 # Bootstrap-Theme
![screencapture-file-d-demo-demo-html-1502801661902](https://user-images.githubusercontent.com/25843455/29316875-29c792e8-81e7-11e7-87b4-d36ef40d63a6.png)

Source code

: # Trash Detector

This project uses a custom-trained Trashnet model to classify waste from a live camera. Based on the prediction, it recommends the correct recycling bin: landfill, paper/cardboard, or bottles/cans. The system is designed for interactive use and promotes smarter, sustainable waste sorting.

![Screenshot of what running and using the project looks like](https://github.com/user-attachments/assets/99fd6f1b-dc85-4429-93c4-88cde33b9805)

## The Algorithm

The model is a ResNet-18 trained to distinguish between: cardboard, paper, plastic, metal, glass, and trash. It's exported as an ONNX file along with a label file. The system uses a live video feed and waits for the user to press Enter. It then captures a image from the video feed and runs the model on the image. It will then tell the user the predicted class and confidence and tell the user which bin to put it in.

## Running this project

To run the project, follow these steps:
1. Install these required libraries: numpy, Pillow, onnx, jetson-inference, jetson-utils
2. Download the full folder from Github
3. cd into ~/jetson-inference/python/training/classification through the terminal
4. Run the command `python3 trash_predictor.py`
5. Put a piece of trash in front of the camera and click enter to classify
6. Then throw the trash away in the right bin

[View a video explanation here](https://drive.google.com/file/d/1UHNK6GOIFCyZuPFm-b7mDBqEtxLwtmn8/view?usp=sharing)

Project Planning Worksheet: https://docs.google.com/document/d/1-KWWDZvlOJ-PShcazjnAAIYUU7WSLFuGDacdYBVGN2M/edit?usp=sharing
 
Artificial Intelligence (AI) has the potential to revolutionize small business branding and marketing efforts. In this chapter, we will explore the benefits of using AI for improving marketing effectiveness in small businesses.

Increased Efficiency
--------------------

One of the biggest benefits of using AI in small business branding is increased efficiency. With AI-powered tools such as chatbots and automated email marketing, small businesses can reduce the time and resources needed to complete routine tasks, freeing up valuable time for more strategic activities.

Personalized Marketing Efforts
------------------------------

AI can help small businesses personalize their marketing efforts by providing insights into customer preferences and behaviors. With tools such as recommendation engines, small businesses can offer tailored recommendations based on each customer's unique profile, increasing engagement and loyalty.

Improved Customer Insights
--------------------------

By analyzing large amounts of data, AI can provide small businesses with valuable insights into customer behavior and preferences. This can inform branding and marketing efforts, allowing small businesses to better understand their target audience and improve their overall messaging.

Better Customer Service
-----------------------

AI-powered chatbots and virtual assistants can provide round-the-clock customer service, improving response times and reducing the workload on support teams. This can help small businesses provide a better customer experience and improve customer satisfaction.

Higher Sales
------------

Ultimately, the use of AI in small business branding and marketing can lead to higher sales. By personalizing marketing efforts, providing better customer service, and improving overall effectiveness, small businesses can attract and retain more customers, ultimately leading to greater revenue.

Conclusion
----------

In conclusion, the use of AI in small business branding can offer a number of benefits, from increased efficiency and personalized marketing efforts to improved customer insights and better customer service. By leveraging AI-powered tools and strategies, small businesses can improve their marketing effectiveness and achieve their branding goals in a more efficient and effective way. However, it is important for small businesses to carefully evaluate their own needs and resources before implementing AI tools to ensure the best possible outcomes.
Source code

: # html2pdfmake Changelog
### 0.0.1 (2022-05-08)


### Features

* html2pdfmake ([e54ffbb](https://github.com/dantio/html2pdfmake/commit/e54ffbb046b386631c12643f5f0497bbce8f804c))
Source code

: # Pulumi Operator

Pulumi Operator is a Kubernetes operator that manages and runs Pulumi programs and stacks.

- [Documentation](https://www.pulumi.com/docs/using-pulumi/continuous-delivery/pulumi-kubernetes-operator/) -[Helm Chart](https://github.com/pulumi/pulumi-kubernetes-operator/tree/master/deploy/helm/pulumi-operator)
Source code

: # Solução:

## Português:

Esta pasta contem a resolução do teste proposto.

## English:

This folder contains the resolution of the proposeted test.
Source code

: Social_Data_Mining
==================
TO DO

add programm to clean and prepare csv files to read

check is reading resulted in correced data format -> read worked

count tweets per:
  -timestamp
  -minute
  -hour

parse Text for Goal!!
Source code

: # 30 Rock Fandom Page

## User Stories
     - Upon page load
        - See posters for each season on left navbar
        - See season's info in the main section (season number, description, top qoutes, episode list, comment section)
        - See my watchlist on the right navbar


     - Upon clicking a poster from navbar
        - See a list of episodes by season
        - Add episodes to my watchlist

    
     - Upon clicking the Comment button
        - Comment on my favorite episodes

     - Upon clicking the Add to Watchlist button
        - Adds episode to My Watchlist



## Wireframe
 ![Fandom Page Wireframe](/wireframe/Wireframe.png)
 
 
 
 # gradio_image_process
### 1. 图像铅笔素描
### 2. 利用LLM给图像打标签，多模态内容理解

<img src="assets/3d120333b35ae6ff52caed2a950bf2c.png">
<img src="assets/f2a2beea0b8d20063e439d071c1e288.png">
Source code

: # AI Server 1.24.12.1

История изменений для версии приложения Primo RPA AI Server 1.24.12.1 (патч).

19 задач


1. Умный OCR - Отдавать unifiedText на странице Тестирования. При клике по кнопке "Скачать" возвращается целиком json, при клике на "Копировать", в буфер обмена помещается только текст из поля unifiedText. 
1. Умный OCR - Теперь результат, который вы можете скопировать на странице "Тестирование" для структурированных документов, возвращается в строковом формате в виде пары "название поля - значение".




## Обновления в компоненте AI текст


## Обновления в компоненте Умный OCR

────────────────────────────────────────

* ACTIVITY: Each line in the records above that contains the word "read" must be copied.

* EXPECTED ANSWER:
add programm to clean and prepare csv files to read
check is reading resulted in correced data format -> read worked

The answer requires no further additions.